START Given data

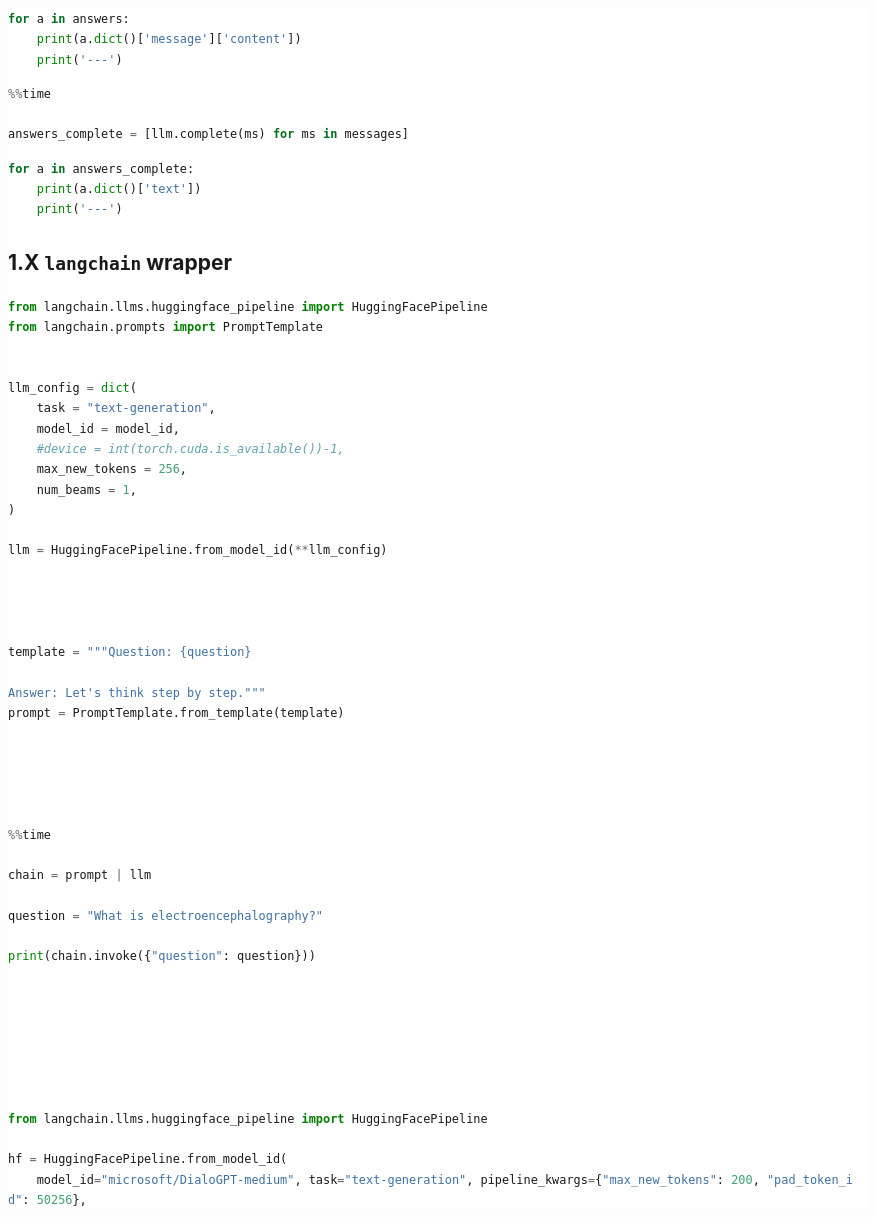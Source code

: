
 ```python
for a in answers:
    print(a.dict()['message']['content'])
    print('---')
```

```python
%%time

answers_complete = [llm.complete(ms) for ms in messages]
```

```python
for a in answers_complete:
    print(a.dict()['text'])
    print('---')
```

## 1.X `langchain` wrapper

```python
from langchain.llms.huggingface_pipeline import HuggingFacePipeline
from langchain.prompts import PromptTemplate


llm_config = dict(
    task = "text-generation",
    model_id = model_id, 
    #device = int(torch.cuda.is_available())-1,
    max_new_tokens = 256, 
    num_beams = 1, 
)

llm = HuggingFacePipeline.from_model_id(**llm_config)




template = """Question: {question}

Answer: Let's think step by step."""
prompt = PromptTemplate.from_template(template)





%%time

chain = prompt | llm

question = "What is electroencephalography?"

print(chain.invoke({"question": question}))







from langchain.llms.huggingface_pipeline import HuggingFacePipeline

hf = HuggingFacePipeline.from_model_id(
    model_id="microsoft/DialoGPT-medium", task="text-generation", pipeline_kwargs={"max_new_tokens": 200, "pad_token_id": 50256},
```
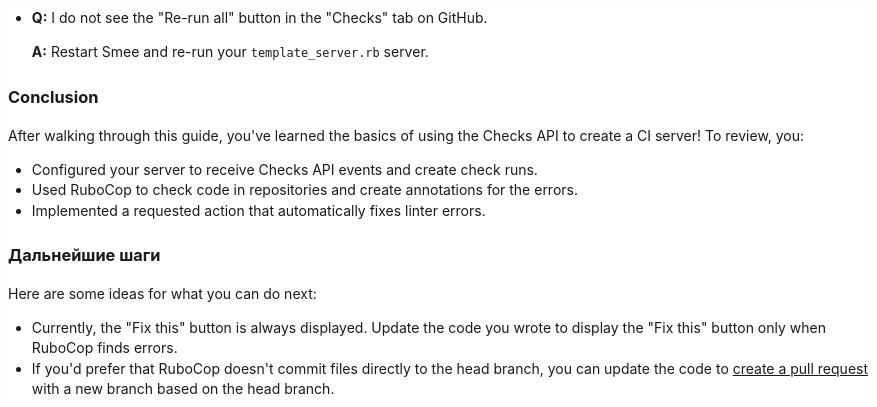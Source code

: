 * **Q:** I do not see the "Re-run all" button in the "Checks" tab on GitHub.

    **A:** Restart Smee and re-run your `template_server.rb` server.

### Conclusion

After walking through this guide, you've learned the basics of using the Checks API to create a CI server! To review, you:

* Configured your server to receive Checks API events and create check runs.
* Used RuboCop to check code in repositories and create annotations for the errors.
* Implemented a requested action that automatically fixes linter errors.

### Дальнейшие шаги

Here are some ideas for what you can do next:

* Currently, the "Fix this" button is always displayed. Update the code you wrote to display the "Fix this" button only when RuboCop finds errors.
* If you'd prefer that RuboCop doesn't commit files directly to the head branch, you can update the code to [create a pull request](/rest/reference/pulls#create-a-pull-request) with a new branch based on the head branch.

END Given data

* **What the task requires**:
Please print each of the records word for word, keeping the pictures out.

* **Response to this task**:
Source code

:
 ```python
for a in answers:
    print(a.dict()['message']['content'])
    print('---')
```

```python
%%time

answers_complete = [llm.complete(ms) for ms in messages]
```

```python
for a in answers_complete:
    print(a.dict()['text'])
    print('---')
```

## 1.X `langchain` wrapper

```python
from langchain.llms.huggingface_pipeline import HuggingFacePipeline
from langchain.prompts import PromptTemplate


llm_config = dict(
    task = "text-generation",
    model_id = model_id, 
    #device = int(torch.cuda.is_available())-1,
    max_new_tokens = 256, 
    num_beams = 1, 
)

llm = HuggingFacePipeline.from_model_id(**llm_config)




template = """Question: {question}

Answer: Let's think step by step."""
prompt = PromptTemplate.from_template(template)





%%time

chain = prompt | llm

question = "What is electroencephalography?"

print(chain.invoke({"question": question}))







from langchain.llms.huggingface_pipeline import HuggingFacePipeline

hf = HuggingFacePipeline.from_model_id(
    model_id="microsoft/DialoGPT-medium", task="text-generation", pipeline_kwargs={"max_new_tokens": 200, "pad_token_id": 50256},
```
Source code

: * **Q:** I do not see the "Re-run all" button in the "Checks" tab on GitHub.

    **A:** Restart Smee and re-run your `template_server.rb` server.

### Conclusion

After walking through this guide, you've learned the basics of using the Checks API to create a CI server! To review, you:

* Configured your server to receive Checks API events and create check runs.
* Used RuboCop to check code in repositories and create annotations for the errors.
* Implemented a requested action that automatically fixes linter errors.

### Дальнейшие шаги

Here are some ideas for what you can do next:

* Currently, the "Fix this" button is always displayed. Update the code you wrote to display the "Fix this" button only when RuboCop finds errors.
* If you'd prefer that RuboCop doesn't commit files directly to the head branch, you can update the code to [create a pull request](/rest/reference/pulls#create-a-pull-request) with a new branch based on the head branch.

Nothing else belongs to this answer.